Jim Moriarty/Sebastian Moran
Sebastian knows a hundred ways to kill a man but none on how to love him.
Jim is the physical embodiment of sex and free spirit, has a strong jaw and good taste in clothes, a voice like aged brandy that can sometimes creep into bass drum territory, and a very expressive face. He’s always one step ahead, and it’s not that Sebastian is one step behind, it isn’t that way with the two of them, not really, more like marching in succession and the toe of Jim’s shoe is leading.

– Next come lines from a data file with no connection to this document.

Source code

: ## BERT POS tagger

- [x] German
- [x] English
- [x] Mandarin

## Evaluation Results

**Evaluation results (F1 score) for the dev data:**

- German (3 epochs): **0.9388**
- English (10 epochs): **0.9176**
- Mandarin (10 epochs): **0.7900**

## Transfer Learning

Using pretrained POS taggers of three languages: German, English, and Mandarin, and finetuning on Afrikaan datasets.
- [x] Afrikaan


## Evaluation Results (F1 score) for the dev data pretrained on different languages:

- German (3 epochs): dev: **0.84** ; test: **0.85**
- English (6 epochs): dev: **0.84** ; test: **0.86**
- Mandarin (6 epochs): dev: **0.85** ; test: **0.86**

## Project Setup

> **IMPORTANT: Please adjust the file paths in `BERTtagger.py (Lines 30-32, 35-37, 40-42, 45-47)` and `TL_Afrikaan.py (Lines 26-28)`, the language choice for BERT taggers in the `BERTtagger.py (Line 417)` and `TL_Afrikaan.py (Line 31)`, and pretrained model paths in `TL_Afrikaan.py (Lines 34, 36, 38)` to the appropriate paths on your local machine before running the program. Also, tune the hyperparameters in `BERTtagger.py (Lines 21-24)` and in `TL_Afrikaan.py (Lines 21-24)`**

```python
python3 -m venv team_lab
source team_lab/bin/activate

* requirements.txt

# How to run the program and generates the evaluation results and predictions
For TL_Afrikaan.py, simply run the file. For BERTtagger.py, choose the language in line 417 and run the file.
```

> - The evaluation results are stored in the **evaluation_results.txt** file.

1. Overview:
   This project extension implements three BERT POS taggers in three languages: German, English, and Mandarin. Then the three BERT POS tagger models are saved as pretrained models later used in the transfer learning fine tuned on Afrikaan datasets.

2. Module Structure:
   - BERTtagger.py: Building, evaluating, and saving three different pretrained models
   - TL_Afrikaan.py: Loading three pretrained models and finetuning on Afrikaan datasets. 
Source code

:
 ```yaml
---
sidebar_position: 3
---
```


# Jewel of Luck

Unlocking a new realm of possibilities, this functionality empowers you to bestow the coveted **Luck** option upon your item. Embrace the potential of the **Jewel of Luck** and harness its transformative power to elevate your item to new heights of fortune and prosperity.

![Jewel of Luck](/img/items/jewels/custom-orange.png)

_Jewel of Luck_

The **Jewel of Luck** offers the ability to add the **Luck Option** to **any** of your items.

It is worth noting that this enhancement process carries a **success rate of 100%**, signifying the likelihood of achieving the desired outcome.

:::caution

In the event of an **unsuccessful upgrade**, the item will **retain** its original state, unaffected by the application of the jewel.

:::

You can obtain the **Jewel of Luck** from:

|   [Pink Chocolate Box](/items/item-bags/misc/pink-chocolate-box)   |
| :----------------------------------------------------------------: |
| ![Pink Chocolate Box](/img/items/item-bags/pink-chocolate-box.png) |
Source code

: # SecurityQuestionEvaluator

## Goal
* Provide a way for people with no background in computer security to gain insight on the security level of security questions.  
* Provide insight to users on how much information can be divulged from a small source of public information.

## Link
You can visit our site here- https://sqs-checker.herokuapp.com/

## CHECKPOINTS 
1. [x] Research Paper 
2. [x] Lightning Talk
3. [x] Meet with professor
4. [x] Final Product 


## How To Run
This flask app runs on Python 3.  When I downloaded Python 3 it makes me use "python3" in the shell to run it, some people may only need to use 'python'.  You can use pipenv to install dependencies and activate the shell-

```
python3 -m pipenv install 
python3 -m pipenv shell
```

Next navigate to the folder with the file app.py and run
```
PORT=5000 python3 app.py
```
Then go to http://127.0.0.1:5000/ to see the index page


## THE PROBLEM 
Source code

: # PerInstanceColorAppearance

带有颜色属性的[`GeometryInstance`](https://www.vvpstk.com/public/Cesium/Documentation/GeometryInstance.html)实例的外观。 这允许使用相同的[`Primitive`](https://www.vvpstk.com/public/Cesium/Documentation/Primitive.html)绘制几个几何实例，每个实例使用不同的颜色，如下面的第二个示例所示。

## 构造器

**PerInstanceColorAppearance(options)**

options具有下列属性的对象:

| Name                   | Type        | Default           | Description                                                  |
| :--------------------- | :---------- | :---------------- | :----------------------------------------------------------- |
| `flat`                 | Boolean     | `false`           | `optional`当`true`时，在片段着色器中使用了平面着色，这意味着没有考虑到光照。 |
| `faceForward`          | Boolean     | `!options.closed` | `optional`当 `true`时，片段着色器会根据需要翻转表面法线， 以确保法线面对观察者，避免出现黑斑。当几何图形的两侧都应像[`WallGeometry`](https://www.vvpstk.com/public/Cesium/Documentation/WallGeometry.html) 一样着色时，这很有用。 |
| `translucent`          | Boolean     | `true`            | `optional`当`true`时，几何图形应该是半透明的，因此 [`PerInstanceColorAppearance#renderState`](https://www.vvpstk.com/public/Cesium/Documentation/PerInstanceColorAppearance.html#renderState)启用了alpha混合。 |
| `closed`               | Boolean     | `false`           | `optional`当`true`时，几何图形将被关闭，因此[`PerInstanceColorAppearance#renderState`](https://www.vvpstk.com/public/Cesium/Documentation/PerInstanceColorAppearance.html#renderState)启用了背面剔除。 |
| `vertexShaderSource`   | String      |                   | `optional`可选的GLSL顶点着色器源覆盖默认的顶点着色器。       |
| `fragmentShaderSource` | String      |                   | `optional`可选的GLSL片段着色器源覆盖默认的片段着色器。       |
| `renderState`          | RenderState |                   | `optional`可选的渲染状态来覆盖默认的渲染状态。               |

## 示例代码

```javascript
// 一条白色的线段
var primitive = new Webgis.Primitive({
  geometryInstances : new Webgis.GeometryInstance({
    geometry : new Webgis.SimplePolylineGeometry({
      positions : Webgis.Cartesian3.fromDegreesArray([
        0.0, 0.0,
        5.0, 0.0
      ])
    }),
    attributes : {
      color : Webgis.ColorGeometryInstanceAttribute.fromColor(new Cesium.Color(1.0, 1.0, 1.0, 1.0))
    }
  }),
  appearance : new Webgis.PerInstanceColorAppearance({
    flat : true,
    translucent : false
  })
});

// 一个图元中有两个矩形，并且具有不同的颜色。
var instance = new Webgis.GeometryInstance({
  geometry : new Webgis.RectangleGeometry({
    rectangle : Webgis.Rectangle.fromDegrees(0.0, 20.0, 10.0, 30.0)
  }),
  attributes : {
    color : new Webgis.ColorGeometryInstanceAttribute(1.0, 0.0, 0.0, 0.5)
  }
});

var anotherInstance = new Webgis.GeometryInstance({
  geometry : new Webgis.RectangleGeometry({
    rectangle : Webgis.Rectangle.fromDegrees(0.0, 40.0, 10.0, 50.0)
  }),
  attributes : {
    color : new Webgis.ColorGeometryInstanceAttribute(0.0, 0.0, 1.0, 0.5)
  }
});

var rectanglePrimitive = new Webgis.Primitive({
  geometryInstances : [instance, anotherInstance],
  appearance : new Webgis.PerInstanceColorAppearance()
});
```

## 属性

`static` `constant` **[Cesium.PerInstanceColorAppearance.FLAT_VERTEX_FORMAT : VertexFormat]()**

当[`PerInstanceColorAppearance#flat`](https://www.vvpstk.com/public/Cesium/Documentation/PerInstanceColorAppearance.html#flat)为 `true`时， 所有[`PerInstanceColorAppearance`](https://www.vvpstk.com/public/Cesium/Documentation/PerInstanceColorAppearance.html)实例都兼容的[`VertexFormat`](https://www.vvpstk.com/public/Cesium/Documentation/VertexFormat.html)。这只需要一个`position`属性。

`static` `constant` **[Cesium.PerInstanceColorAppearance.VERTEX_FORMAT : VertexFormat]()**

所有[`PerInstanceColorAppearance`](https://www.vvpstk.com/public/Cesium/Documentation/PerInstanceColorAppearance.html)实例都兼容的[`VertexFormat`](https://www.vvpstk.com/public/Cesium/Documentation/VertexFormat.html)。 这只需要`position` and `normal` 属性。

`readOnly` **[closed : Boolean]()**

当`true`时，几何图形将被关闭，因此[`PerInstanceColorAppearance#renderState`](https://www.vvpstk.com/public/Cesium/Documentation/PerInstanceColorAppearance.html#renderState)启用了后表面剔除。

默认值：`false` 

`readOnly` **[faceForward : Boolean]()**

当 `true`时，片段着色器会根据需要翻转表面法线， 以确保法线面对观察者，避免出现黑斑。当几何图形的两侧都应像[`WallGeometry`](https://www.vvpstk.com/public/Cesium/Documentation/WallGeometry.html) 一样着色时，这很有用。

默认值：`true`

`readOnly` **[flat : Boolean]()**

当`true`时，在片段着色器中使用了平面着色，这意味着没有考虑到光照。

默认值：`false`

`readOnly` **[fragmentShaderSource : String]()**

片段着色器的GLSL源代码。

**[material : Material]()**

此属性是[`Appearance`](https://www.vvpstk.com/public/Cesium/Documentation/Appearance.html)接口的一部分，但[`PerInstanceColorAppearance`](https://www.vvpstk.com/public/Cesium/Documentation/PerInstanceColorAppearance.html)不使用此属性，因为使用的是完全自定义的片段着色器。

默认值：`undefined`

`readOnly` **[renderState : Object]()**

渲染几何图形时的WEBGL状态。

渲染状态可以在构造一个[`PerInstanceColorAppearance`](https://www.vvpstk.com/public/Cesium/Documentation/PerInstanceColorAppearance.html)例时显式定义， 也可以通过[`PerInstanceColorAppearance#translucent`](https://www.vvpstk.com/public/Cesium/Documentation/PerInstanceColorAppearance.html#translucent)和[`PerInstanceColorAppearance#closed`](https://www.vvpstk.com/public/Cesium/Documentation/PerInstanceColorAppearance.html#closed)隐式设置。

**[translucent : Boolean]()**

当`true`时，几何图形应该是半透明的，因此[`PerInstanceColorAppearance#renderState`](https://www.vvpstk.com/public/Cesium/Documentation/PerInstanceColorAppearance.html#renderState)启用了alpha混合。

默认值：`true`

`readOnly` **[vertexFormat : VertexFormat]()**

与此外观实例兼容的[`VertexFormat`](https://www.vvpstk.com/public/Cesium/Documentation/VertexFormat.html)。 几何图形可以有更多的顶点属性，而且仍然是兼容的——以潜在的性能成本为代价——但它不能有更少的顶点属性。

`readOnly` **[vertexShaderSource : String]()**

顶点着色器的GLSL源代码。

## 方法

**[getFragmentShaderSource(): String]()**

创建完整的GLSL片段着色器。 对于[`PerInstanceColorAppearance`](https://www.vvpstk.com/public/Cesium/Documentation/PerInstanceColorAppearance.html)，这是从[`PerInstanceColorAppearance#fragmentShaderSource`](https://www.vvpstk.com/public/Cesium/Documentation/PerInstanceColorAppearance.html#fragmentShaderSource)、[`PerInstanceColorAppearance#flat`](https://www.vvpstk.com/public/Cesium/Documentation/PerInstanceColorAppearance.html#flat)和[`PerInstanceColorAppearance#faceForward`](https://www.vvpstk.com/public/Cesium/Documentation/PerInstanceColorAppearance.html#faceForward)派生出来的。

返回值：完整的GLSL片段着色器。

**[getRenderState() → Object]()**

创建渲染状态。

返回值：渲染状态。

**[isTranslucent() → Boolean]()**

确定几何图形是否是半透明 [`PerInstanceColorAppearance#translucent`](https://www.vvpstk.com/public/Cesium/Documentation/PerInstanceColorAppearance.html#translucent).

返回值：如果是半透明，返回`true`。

Despite already putting a whole lot of his faith into the hand basket that is Sebastian, Jim still drowns in his own theorems and the swirl of dark hair that defines Sherlock clogs the drainway that lets social skills and human feeling slide through thick and heavy. And even if he weren’t preoccupied, Jim wouldn’t dare rest his palm on Sebastian’s lower back, preposterous, no way, thank you.
But still, despite the misgivings of their relationship (not many) and the way Jim seems to put people on edge (often), Sebastian is still in for the long run, all the way through the heroine headaches and the times Jim doesn’t even remember why he’s going after Sherlock except that he is that he has to Seb, please just let me-
The point remains that Jim gets a little psychotic, mixes a little too much whiskey into his morning coffee, and if his hands shake when he hands Sebastian his rifle… well Sebastian doesn’t mention it.
Sebastian is strangely still when he shoots; a knowledge of when to stop moving that is always counterbalanced by the fact that Jim never seems to cease, and if Arthur had Excalibur then Jim Moriarty has Sebastian, has a gun but not a noose, is a boy that never really matured into being a man, consumed with lust and contempt and borne on by the everlasting backbeat of murders and bared teeth.
They are sitting on the bed and “I want you to make sure you get him right between the eyes Seb-” Sebastian tunes him out, hands sure as he picks apart his rifle piece by piece, each one a little clock ticking down the moments until it is utilized. Sebastian polishes the gun until it sings, remembers when he was younger and first saw that steel glint in the eyes of a young boy, the light reflecting off of copper stains, roses dripping, and his mind rattles railwaycarfast to a hurtling tumult until Jim is crouched over the edge of the bed watching, and if he presses his curling his fingers over the back of Sebastian’s neck he might stretch up to reach him, might, and he does and he feels something unfurl in his stomach, liquid black.
He puts Jim on his knees, watches as his eyes fill slowly and knows that Jim is halfway to somewhere else by now. He lets Jim touch him, touches back when he knows there are no barriers, and if they take advantage of each other then that’s just one more thing for the closets filled with not skeletons but still warm corpses and misadventures, and they cannot breathe, they just can’t.
“Jim, James, James-” Sebastian has a good half a foot on Jim but he still is nothing in the wake of the force that is James Moriarty when hell-bent on killing someone. But that’s not right, the man is dead, has been dead now for ten minutes, died with a grin on his face and Jim’s fingers curled around his throat as Sebastian pressed the muzzle of the gun to the soft flesh of his belly. It’s a little sick, the liquid noises as Jim punches Dead Man #30, but Seb likes the hard edges of Jim’s shoulders in his dress shirt, jacket long forgotten and Seb settles back against the wall and lets him work himself up until he steps in.
It’s a lot like sex, fighting with Jim is, but then again things with Jim usually are. Jim clips his cheek and Seb’s blood sings sweet with the initial sting, and he gives as good as he gets until they’re both a little mottled with bruises more-so than usual.
Sebastian is a little worse for wear than Jim, because Jim grew up being picked on and Sebastian, while he may have been a soldier and now a gun for hire, Jim’s gun for hire, somehow never learned to take the brunt of the beating on the flatbones of his forearms, instead baring acres of malleable skin that Jim smacks, slaps, prods, works.
Jim crushes their mouths together, and if Sebastian’s arteries were a chorus before, now they’re a goddamn symphony, and Jim gets his way inside, launches his fingers into Sebastian’s hair and stretches, stretches until he decides against it and shoves Sebastian against the wall.
They’re steadily wandering into no man’s land and Jim doesn’t even give them a safety net, no drug induced hallucinations to fall back on, simply the hard edge of want from two men who have eaten together and slept in the same bed, washed blood caked like makeup on each other’s dirty skin, doubled up on more murders than they can count, let alone recall, and will continue to enjoy it every single time.
Sebastian knows a hundred ways to kill a man and none on how to love him, but he thinks if he were capable of it he would do so right there on the roof of Bart's; Sebastian’s sleeve growing dark with blood from the body, Jim's body, and the fading thump of Jim's pulse fluttering like a fledgling bird or a racehorse running straight for the finish line under his fingers.